Long term goals...I've thought this through.


----------



## PMedMoe (4 Jan 2013)

The thread titles may state "regulations" but there are posts in there with tips to control hair, IIRC.  

There is a search function on the site but maybe someone with more experience at controlling "fly away" hair will come along to offer more advice.


----------



## Scott (4 Jan 2013)

Just curious:

This is a part of your long term goals because of economic reasons and you feel the pull of family history - yet a haircut is out of the question?

Sorry - me no get that. No, don't explain, I understand fine enough.

Best of luck with your fashion choices.


----------



## Sizzle709 (4 Jan 2013)

This should do fine for your hair. Don't forget to give your local Costco a call.


----------



## Pandora114 (4 Jan 2013)

Hmm...

So if I have to shower at night, invest in a sleep cap to keep the braid from getting shredded and slather gel and hair spray as needed in the morning.  *from looking at the threads*  

And yeah,  fighting a hair cut seems rather stupid, I know, especially to people who don't have any background knowledge about the relationship to begin with.  I'm not going to get into it because frankly it's no one's business.   Husband does understand it's a possibility that I might be ordered to chop it during BMQ He just won't like it when I get back.


----------



## armyvern (4 Jan 2013)

Pandora114 said:
			
		

> Hmm...
> 
> So if I have to shower at night, invest in a sleep cap to keep the braid from getting shredded and slather gel and hair spray as needed in the morning.  *from looking at the threads*
> 
> And yeah,  fighting a hair cut seems rather stupid, I know, especially to people who don't have any background knowledge about the relationship to begin with.  I'm not going to get into it because frankly it's no one's business.   Husband does understand it's a possibility that I might be ordered to chop it during BMQ He just won't like it when I get back.



You get to shower in the morning just like the rest of us do.

I have mid-back length ultra-curly hair; it's thin too and fly-away, but I have shitloads of those hairs.  I shower, braid my hair into a single braid and then twist the braid into a bun to pin it up.  Then slick the gel onto my hair not included in the bun to keep it from flying away during the day.  I don't require hairspray if I use the gel.   It works.

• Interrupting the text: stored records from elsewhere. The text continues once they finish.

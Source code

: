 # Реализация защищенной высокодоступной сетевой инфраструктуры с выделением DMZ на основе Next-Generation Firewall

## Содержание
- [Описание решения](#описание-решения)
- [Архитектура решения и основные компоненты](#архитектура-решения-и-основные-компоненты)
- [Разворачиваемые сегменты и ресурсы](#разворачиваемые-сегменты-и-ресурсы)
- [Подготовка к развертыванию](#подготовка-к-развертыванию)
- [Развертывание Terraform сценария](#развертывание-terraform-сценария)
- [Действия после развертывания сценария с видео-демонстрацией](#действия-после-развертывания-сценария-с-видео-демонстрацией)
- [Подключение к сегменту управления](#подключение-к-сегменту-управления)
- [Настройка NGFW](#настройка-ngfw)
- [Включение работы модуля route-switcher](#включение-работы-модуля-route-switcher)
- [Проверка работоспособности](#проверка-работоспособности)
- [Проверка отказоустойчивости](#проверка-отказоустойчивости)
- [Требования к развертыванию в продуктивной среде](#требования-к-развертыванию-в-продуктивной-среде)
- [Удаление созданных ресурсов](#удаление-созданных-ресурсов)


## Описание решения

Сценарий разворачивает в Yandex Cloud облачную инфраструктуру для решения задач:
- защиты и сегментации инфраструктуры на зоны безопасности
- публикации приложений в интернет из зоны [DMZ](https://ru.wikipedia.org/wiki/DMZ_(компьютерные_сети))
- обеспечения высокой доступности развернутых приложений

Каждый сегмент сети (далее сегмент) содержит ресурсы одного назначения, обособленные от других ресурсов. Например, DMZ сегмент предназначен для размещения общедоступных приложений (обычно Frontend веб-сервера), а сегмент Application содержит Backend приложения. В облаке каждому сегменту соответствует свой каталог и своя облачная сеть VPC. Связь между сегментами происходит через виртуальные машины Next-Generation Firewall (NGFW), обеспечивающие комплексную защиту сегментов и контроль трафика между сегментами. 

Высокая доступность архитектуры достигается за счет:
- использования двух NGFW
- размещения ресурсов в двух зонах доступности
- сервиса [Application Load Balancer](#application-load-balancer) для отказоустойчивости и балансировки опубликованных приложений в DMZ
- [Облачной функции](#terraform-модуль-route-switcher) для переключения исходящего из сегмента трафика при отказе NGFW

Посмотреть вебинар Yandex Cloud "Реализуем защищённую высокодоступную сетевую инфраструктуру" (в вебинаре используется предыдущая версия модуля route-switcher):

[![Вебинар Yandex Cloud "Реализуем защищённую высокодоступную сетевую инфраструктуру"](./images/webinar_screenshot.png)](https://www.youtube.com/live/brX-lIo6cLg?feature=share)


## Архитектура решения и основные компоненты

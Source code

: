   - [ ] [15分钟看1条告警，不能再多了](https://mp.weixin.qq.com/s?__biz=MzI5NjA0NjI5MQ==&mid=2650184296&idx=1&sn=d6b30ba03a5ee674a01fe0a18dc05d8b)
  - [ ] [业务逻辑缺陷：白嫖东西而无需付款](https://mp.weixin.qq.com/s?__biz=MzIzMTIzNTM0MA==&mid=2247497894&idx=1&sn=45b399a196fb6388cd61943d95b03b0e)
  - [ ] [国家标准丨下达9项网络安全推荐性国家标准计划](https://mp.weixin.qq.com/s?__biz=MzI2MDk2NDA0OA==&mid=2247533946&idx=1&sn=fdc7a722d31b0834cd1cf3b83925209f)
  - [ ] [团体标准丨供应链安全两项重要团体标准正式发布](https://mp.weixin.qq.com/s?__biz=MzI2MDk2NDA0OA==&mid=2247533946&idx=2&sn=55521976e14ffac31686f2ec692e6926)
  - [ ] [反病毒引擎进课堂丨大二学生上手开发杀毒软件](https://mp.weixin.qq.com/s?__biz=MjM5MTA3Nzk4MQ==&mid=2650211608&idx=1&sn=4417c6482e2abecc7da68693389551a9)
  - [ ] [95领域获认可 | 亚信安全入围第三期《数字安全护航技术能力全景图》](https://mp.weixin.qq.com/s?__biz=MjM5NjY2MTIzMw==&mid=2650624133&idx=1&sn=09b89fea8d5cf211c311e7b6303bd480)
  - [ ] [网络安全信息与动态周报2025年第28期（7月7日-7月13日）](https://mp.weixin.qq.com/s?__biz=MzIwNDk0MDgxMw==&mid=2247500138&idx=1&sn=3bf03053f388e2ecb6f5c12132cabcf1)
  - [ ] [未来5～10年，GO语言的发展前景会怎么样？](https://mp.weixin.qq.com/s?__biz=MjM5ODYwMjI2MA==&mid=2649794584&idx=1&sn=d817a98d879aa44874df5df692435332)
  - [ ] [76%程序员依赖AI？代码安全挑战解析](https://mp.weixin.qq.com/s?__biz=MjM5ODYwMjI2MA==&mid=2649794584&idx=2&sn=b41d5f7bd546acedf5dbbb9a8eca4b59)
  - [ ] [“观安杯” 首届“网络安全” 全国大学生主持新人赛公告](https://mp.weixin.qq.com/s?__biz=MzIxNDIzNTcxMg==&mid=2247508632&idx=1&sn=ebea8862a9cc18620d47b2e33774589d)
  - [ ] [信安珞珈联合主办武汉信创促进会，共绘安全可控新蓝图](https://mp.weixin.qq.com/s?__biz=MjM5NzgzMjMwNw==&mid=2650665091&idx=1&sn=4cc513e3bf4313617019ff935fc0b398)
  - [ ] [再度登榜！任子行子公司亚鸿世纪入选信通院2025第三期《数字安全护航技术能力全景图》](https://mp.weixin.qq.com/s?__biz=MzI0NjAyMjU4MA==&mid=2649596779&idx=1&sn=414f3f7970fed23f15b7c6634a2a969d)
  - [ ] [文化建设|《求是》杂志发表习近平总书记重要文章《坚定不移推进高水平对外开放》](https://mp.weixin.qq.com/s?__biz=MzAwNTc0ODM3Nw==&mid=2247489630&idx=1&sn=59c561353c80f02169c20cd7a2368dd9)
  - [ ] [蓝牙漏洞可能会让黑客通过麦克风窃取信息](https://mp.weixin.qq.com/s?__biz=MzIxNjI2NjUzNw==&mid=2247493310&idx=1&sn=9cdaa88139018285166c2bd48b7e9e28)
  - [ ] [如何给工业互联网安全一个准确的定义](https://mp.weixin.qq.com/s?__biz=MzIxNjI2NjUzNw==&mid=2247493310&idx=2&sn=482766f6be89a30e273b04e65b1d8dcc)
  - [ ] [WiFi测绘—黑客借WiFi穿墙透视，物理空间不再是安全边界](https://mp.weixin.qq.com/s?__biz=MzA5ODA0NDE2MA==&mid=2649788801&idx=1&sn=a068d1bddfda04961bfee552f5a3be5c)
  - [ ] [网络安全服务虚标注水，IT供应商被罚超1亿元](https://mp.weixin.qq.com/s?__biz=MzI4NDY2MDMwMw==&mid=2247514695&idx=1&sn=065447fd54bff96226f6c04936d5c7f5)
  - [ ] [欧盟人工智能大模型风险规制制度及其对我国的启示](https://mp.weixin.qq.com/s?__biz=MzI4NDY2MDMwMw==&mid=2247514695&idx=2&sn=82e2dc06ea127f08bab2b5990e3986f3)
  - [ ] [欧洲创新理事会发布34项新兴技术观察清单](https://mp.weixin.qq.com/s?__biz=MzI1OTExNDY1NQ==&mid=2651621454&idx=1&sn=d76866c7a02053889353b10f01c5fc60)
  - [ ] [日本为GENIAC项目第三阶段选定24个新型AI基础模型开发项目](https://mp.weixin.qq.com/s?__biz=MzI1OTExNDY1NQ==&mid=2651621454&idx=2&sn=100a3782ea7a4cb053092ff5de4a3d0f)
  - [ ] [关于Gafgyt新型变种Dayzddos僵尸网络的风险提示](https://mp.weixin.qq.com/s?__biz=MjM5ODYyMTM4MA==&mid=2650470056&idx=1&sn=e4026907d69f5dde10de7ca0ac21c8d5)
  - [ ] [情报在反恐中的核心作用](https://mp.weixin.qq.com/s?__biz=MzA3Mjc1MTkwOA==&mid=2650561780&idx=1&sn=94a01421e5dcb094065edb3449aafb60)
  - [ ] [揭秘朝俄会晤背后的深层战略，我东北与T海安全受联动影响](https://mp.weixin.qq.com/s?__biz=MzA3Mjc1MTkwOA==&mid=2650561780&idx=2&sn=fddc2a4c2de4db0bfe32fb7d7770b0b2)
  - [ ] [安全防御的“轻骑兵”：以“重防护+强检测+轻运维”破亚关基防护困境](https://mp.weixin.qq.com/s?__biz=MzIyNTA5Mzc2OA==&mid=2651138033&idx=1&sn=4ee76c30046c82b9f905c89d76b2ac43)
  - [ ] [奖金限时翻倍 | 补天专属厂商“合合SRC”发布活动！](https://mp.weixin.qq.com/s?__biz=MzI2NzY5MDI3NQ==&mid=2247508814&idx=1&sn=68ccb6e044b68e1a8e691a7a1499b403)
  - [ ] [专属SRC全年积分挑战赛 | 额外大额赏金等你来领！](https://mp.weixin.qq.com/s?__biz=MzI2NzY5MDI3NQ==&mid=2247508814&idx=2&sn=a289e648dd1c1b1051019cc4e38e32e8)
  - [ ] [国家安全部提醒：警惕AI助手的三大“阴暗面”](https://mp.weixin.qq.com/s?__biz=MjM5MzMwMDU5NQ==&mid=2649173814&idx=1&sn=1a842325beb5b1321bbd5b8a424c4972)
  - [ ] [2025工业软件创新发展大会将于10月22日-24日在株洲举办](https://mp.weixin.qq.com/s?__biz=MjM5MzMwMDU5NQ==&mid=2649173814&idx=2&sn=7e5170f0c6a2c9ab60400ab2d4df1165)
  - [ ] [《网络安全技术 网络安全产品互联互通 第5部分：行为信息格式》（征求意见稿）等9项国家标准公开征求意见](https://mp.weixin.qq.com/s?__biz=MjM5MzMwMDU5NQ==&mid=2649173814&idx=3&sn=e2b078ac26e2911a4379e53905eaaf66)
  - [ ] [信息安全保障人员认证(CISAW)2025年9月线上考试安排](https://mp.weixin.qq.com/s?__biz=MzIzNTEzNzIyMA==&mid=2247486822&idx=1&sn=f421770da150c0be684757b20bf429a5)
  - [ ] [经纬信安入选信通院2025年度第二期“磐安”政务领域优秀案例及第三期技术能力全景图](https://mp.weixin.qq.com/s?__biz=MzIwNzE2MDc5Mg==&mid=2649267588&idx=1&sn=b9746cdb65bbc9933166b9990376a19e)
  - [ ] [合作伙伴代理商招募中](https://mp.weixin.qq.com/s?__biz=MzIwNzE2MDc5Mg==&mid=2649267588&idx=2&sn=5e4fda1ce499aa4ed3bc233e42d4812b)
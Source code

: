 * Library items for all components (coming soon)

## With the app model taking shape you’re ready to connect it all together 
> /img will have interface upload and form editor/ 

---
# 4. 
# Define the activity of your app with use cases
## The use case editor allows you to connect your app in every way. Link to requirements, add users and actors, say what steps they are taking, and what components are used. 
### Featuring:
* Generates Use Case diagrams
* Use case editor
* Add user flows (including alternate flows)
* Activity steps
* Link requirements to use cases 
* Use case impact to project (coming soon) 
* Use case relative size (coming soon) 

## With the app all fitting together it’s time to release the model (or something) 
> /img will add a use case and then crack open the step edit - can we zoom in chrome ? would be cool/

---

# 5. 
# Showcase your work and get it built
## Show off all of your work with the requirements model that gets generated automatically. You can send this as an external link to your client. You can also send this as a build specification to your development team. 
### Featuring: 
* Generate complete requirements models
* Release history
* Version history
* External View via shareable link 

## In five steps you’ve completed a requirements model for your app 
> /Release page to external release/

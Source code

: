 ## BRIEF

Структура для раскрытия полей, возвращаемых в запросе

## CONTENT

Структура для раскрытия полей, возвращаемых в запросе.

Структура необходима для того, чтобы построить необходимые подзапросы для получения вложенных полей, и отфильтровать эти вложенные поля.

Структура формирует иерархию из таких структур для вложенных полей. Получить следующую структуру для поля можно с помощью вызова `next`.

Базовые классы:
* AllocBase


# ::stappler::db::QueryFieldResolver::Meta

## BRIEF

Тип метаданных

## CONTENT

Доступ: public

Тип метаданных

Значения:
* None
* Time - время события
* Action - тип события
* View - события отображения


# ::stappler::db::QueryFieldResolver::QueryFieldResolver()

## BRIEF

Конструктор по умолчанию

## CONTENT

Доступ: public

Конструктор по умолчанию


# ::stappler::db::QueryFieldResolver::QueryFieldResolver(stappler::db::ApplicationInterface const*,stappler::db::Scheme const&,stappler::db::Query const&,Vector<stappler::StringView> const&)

PT is before breaky.  After PT, you will normally have 1 hour to shower, dress, do hair and eat prior to reporting for work/class.

Hope that your relationship isn't as "hair-dependent" as you are attempting to make it _seem_; that's just sad.


----------



## Pandora114 (4 Jan 2013)

ArmyVern said:
			
		

> You get to shower in the morning just like the rest of us do.
> 
> I have mid-back length ultra-curly hair; it's thin too and fly-away, but I have shitloads of those hairs.  I shower, braid my hair into a single braid and then twist the braid into a bun to pin it up.  Then slick the gel onto my hair not included in the bun to keep it from flying away during the day.  I don't require hairspray if I use the gel.   It works.
> 
> ...



Dude,  I got a mom chop when my son was starting to get those grabby yanky hands as a baby, and my husband nearly put me out on the couch, (Told me it was like a kick to the nuts to him) he kinda got over it, but I kinda like getting some action so it's best that I try to keep the status quo as best as I can.  He does know that I might be told to cut it off if it repeatedly gives me grief during inspections.  He knows it'll grow back.  It grew back after the mom chop.  He might have grown up between then and now, can only hope. 

Honestly I'm kinda looking forward to BMQ because it might help me differentiate a bit more.   Thanks for the outline of the BMQ in Gagetown.   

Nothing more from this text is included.